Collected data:

[Start of section]

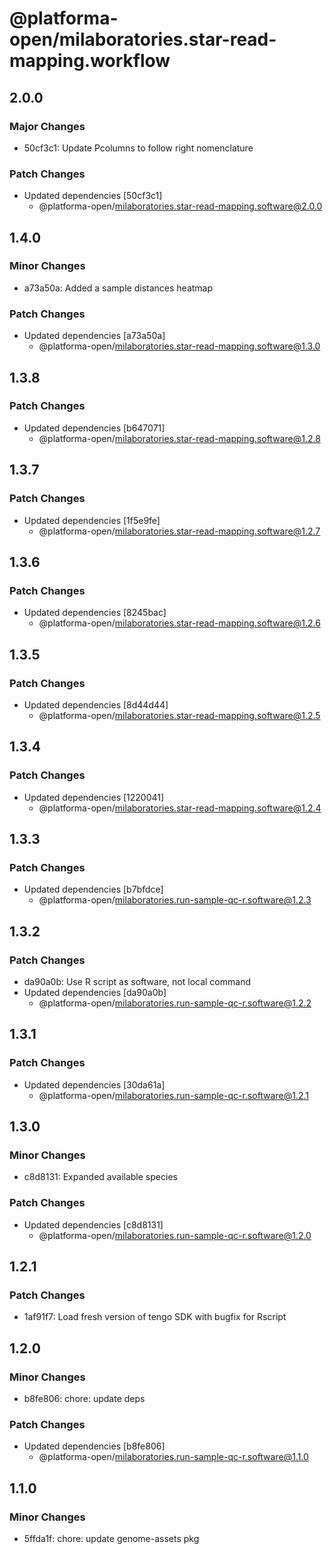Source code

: # @platforma-open/milaboratories.star-read-mapping.workflow

## 2.0.0

### Major Changes

- 50cf3c1: Update Pcolumns to follow right nomenclature

### Patch Changes

- Updated dependencies [50cf3c1]
  - @platforma-open/milaboratories.star-read-mapping.software@2.0.0

## 1.4.0

### Minor Changes

- a73a50a: Added a sample distances heatmap

### Patch Changes

- Updated dependencies [a73a50a]
  - @platforma-open/milaboratories.star-read-mapping.software@1.3.0

## 1.3.8

### Patch Changes

- Updated dependencies [b647071]
  - @platforma-open/milaboratories.star-read-mapping.software@1.2.8

## 1.3.7

### Patch Changes

- Updated dependencies [1f5e9fe]
  - @platforma-open/milaboratories.star-read-mapping.software@1.2.7

## 1.3.6

### Patch Changes

- Updated dependencies [8245bac]
  - @platforma-open/milaboratories.star-read-mapping.software@1.2.6

## 1.3.5

### Patch Changes

- Updated dependencies [8d44d44]
  - @platforma-open/milaboratories.star-read-mapping.software@1.2.5

## 1.3.4

### Patch Changes

- Updated dependencies [1220041]
  - @platforma-open/milaboratories.star-read-mapping.software@1.2.4

## 1.3.3

### Patch Changes

- Updated dependencies [b7bfdce]
  - @platforma-open/milaboratories.run-sample-qc-r.software@1.2.3

## 1.3.2

### Patch Changes

- da90a0b: Use R script as software, not local command
- Updated dependencies [da90a0b]
  - @platforma-open/milaboratories.run-sample-qc-r.software@1.2.2

## 1.3.1

### Patch Changes

- Updated dependencies [30da61a]
  - @platforma-open/milaboratories.run-sample-qc-r.software@1.2.1

## 1.3.0

### Minor Changes

- c8d8131: Expanded available species

### Patch Changes

- Updated dependencies [c8d8131]
  - @platforma-open/milaboratories.run-sample-qc-r.software@1.2.0

## 1.2.1

### Patch Changes

- 1af91f7: Load fresh version of tengo SDK with bugfix for Rscript

## 1.2.0

### Minor Changes

- b8fe806: chore: update deps

### Patch Changes

- Updated dependencies [b8fe806]
  - @platforma-open/milaboratories.run-sample-qc-r.software@1.1.0

## 1.1.0

### Minor Changes

- 5ffda1f: chore: update genome-assets pkg
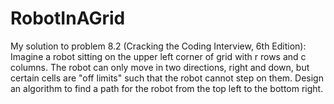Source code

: # RobotInAGrid
My solution to problem 8.2 (Cracking the Coding Interview, 6th Edition):  Imagine a robot sitting on the upper left corner of grid with r rows and c columns. The robot can only move in two directions, right and down, but certain cells are "off limits" such that the robot cannot step on them. Design an algorithm to find a path for the robot from the top left to the bottom right. 

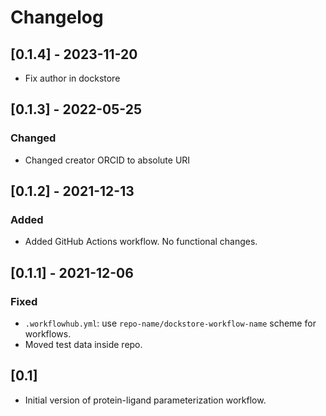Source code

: # Changelog

## [0.1.4] - 2023-11-20

- Fix author in dockstore

## [0.1.3] - 2022-05-25

### Changed
- Changed creator ORCID to absolute URI

## [0.1.2] - 2021-12-13

### Added
- Added GitHub Actions workflow. No functional changes.

## [0.1.1] - 2021-12-06

### Fixed
- `.workflowhub.yml`: use `repo-name/dockstore-workflow-name` scheme for workflows.
- Moved test data inside repo.

## [0.1]

- Initial version of protein-ligand parameterization workflow.
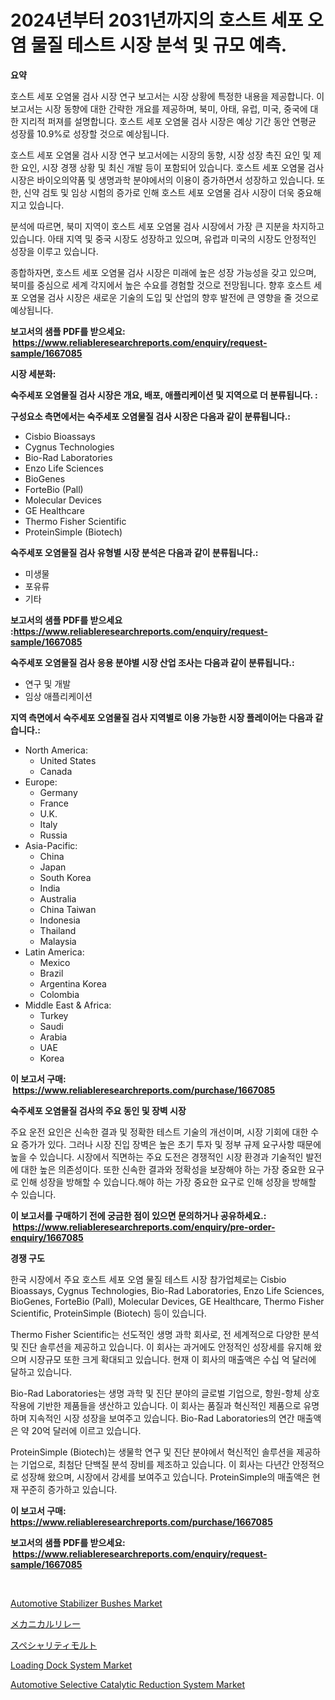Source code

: <p><h1>2024년부터 2031년까지의 호스트 세포 오염 물질 테스트 시장 분석 및 규모 예측.</h1></p><p><strong>요약</strong></p>
<p><p>호스트 세포 오염물 검사 시장 연구 보고서는 시장 상황에 특정한 내용을 제공합니다. 이 보고서는 시장 동향에 대한 간략한 개요를 제공하며, 북미, 아태, 유럽, 미국, 중국에 대한 지리적 퍼져를 설명합니다. 호스트 세포 오염물 검사 시장은 예상 기간 동안 연평균 성장률 10.9%로 성장할 것으로 예상됩니다.</p><p>호스트 세포 오염물 검사 시장 연구 보고서에는 시장의 동향, 시장 성장 촉진 요인 및 제한 요인, 시장 경쟁 상황 및 최신 개발 등이 포함되어 있습니다. 호스트 세포 오염물 검사 시장은 바이오의약품 및 생명과학 분야에서의 이용이 증가하면서 성장하고 있습니다. 또한, 신약 검토 및 임상 시험의 증가로 인해 호스트 세포 오염물 검사 시장이 더욱 중요해지고 있습니다.</p><p>분석에 따르면, 북미 지역이 호스트 세포 오염물 검사 시장에서 가장 큰 지분을 차지하고 있습니다. 아태 지역 및 중국 시장도 성장하고 있으며, 유럽과 미국의 시장도 안정적인 성장을 이루고 있습니다.</p><p>종합하자면, 호스트 세포 오염물 검사 시장은 미래에 높은 성장 가능성을 갖고 있으며, 북미를 중심으로 세계 각지에서 높은 수요를 경험할 것으로 전망됩니다. 향후 호스트 세포 오염물 검사 시장은 새로운 기술의 도입 및 산업의 향후 발전에 큰 영향을 줄 것으로 예상됩니다.</p></p>
<p><strong>보고서의 샘플 PDF를 받으세요: &nbsp;<a href="https://www.reliableresearchreports.com/enquiry/request-sample/1667085">https://www.reliableresearchreports.com/enquiry/request-sample/1667085</a></strong></p>
<p><strong>시장 세분화:</strong></p>
<p><strong> 숙주세포 오염물질 검사 시장은 개요, 배포, 애플리케이션 및 지역으로 더 분류됩니다. :</strong></p>
<p><strong>구성요소 측면에서는 숙주세포 오염물질 검사 시장은 다음과 같이 분류됩니다.:</strong></p>
<p><ul><li>Cisbio Bioassays</li><li>Cygnus Technologies</li><li>Bio-Rad Laboratories</li><li>Enzo Life Sciences</li><li>BioGenes</li><li>ForteBio (Pall)</li><li>Molecular Devices</li><li>GE Healthcare</li><li>Thermo Fisher Scientific</li><li>ProteinSimple (Biotech)</li></ul></p>
<p><strong> 숙주세포 오염물질 검사 유형별 시장 분석은 다음과 같이 분류됩니다.:</strong></p>
<p><ul><li>미생물</li><li>포유류</li><li>기타</li></ul></p>
<p><strong>보고서의 샘플 PDF를 받으세요 :<a href="https://www.reliableresearchreports.com/enquiry/request-sample/1667085">https://www.reliableresearchreports.com/enquiry/request-sample/1667085</a></strong></p>
<p><strong> 숙주세포 오염물질 검사 응용 분야별 시장 산업 조사는 다음과 같이 분류됩니다.:</strong></p>
<p><ul><li>연구 및 개발</li><li>임상 애플리케이션</li></ul></p>
<p><strong>지역 측면에서 숙주세포 오염물질 검사 지역별로 이용 가능한 시장 플레이어는 다음과 같습니다.:</strong></p>
<p><ul>
    <li>
        North America:
        <ul>
            <li>United States</li>
            <li>Canada</li>
        </ul>
    </li>
    <li>
        Europe:
        <ul>
            <li>Germany</li>
            <li>France</li>
            <li>U.K.</li>
            <li>Italy</li>
            <li>Russia</li>
        </ul>
    </li>
    <li>
        Asia-Pacific:
        <ul>
            <li>China</li>
            <li>Japan</li>
            <li>South Korea</li>
            <li>India</li>
            <li>Australia</li>
            <li>China Taiwan</li>
            <li>Indonesia</li>
            <li>Thailand</li>
            <li>Malaysia</li>
        </ul>
    </li>
    <li>
        Latin America:
        <ul>
            <li>Mexico</li>
            <li>Brazil</li>
            <li>Argentina Korea</li>
            <li>Colombia</li>
        </ul>
    </li>
    <li>
        Middle East & Africa:
        <ul>
            <li>Turkey</li>
            <li>Saudi</li>
            <li>Arabia</li>
            <li>UAE</li>
            <li>Korea</li>
        </ul>
    </li>
    </ul></p>
<p><strong>이 보고서 구매: &nbsp;<a href="https://www.reliableresearchreports.com/purchase/1667085">https://www.reliableresearchreports.com/purchase/1667085</a></strong></p>
<p><strong>숙주세포 오염물질 검사의 주요 동인 및 장벽 시장</strong></p>
<p><p>주요 운전 요인은 신속한 결과 및 정확한 테스트 기술의 개선이며, 시장 기회에 대한 수요 증가가 있다. 그러나 시장 진입 장벽은 높은 초기 투자 및 정부 규제 요구사항 때문에 높을 수 있습니다. 시장에서 직면하는 주요 도전은 경쟁적인 시장 환경과 기술적인 발전에 대한 높은 의존성이다. 또한 신속한 결과와 정확성을 보장해야 하는 가장 중요한 요구로 인해 성장을 방해할 수 있습니다.해야 하는 가장 중요한 요구로 인해 성장을 방해할 수 있습니다.</p></p>
<p><strong>이 보고서를 구매하기 전에 궁금한 점이 있으면 문의하거나 공유하세요.: &nbsp;<a href="https://www.reliableresearchreports.com/enquiry/pre-order-enquiry/1667085">https://www.reliableresearchreports.com/enquiry/pre-order-enquiry/1667085</a></strong></p>
<p><strong>경쟁 구도</strong></p>
<p><p>한국 시장에서 주요 호스트 세포 오염 물질 테스트 시장 참가업체로는 Cisbio Bioassays, Cygnus Technologies, Bio-Rad Laboratories, Enzo Life Sciences, BioGenes, ForteBio (Pall), Molecular Devices, GE Healthcare, Thermo Fisher Scientific, ProteinSimple (Biotech) 등이 있습니다.</p><p>Thermo Fisher Scientific는 선도적인 생명 과학 회사로, 전 세계적으로 다양한 분석 및 진단 솔루션을 제공하고 있습니다. 이 회사는 과거에도 안정적인 성장세를 유지해 왔으며 시장규모 또한 크게 확대되고 있습니다. 현재 이 회사의 매출액은 수십 억 달러에 달하고 있습니다.</p><p>Bio-Rad Laboratories는 생명 과학 및 진단 분야의 글로벌 기업으로, 항원-항체 상호작용에 기반한 제품들을 생산하고 있습니다. 이 회사는 품질과 혁신적인 제품으로 유명하며 지속적인 시장 성장을 보여주고 있습니다. Bio-Rad Laboratories의 연간 매출액은 약 20억 달러에 이르고 있습니다.</p><p>ProteinSimple (Biotech)는 생물학 연구 및 진단 분야에서 혁신적인 솔루션을 제공하는 기업으로, 최첨단 단백질 분석 장비를 제조하고 있습니다. 이 회사는 다년간 안정적으로 성장해 왔으며, 시장에서 강세를 보여주고 있습니다. ProteinSimple의 매출액은 현재 꾸준히 증가하고 있습니다.</p></p>
<p><strong>이 보고서 구매: &nbsp; <a href="https://www.reliableresearchreports.com/purchase/1667085">https://www.reliableresearchreports.com/purchase/1667085</a></strong></p>
<p><strong>보고서의 샘플 PDF를 받으세요: &nbsp;<a href="https://www.reliableresearchreports.com/enquiry/request-sample/1667085">https://www.reliableresearchreports.com/enquiry/request-sample/1667085</a></strong><strong></strong></p>
<p>&nbsp;</p>
<p><p><a href="https://issuu.com/reportprime-2/docs/automotive-stabilizer-bushes-market-size-2030.pptx">Automotive Stabilizer Bushes Market</a></p><p><a href="https://medium.com/@carlieshields/%E6%A9%9F%E6%A2%B0%E3%83%AA%E3%83%AC%E3%83%BC%E5%B8%82%E5%A0%B4-%E7%AB%B6%E4%BA%89%E5%88%86%E6%9E%90-%E5%B8%82%E5%A0%B4%E3%83%88%E3%83%AC%E3%83%B3%E3%83%89-2031%E5%B9%B4%E3%81%BE%E3%81%A7%E3%81%AE%E4%BA%88%E6%B8%AC-2e6830547036">メカニカルリレー</a></p><p><a href="https://github.com/AaronVargas43/Market-Research-Report-List-1/blob/main/858273115735.md">スペシャリティモルト</a></p><p><a href="https://view.publitas.com/reportprime-1/loading-dock-system-market-research-report-reveals-the-latest-trends-and-opportunities-of-this-market-for-period-from-2024-2031/">Loading Dock System Market</a></p><p><a href="https://issuu.com/reportprime-2/docs/automotive-selective-catalytic-reduction-system-ma">Automotive Selective Catalytic Reduction System Market</a></p></p>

[End of section]

Exercise objective: The stretch above running from the line with "- 1af91f7: Load" through the line with "<p><strong> 숙주세포 오염물질 검사 시장은" is all you should copy, exactly, leaving out the pictures.

Exercise response:
- 1af91f7: Load fresh version of tengo SDK with bugfix for Rscript

## 1.2.0

### Minor Changes

- b8fe806: chore: update deps

### Patch Changes

- Updated dependencies [b8fe806]
  - @platforma-open/milaboratories.run-sample-qc-r.software@1.1.0

## 1.1.0

### Minor Changes

- 5ffda1f: chore: update genome-assets pkg
Source code

: # RobotInAGrid
My solution to problem 8.2 (Cracking the Coding Interview, 6th Edition):  Imagine a robot sitting on the upper left corner of grid with r rows and c columns. The robot can only move in two directions, right and down, but certain cells are "off limits" such that the robot cannot step on them. Design an algorithm to find a path for the robot from the top left to the bottom right. 

Source code

: # Changelog

## [0.1.4] - 2023-11-20

- Fix author in dockstore

## [0.1.3] - 2022-05-25

### Changed
- Changed creator ORCID to absolute URI

## [0.1.2] - 2021-12-13

### Added
- Added GitHub Actions workflow. No functional changes.

## [0.1.1] - 2021-12-06

### Fixed
- `.workflowhub.yml`: use `repo-name/dockstore-workflow-name` scheme for workflows.
- Moved test data inside repo.

## [0.1]

- Initial version of protein-ligand parameterization workflow.
Source code

: <p><h1>2024년부터 2031년까지의 호스트 세포 오염 물질 테스트 시장 분석 및 규모 예측.</h1></p><p><strong>요약</strong></p>
<p><p>호스트 세포 오염물 검사 시장 연구 보고서는 시장 상황에 특정한 내용을 제공합니다. 이 보고서는 시장 동향에 대한 간략한 개요를 제공하며, 북미, 아태, 유럽, 미국, 중국에 대한 지리적 퍼져를 설명합니다. 호스트 세포 오염물 검사 시장은 예상 기간 동안 연평균 성장률 10.9%로 성장할 것으로 예상됩니다.</p><p>호스트 세포 오염물 검사 시장 연구 보고서에는 시장의 동향, 시장 성장 촉진 요인 및 제한 요인, 시장 경쟁 상황 및 최신 개발 등이 포함되어 있습니다. 호스트 세포 오염물 검사 시장은 바이오의약품 및 생명과학 분야에서의 이용이 증가하면서 성장하고 있습니다. 또한, 신약 검토 및 임상 시험의 증가로 인해 호스트 세포 오염물 검사 시장이 더욱 중요해지고 있습니다.</p><p>분석에 따르면, 북미 지역이 호스트 세포 오염물 검사 시장에서 가장 큰 지분을 차지하고 있습니다. 아태 지역 및 중국 시장도 성장하고 있으며, 유럽과 미국의 시장도 안정적인 성장을 이루고 있습니다.</p><p>종합하자면, 호스트 세포 오염물 검사 시장은 미래에 높은 성장 가능성을 갖고 있으며, 북미를 중심으로 세계 각지에서 높은 수요를 경험할 것으로 전망됩니다. 향후 호스트 세포 오염물 검사 시장은 새로운 기술의 도입 및 산업의 향후 발전에 큰 영향을 줄 것으로 예상됩니다.</p></p>
<p><strong>보고서의 샘플 PDF를 받으세요: &nbsp;<a href="https://www.reliableresearchreports.com/enquiry/request-sample/1667085">https://www.reliableresearchreports.com/enquiry/request-sample/1667085</a></strong></p>
<p><strong>시장 세분화:</strong></p>
<p><strong> 숙주세포 오염물질 검사 시장은 개요, 배포, 애플리케이션 및 지역으로 더 분류됩니다. :</strong></p>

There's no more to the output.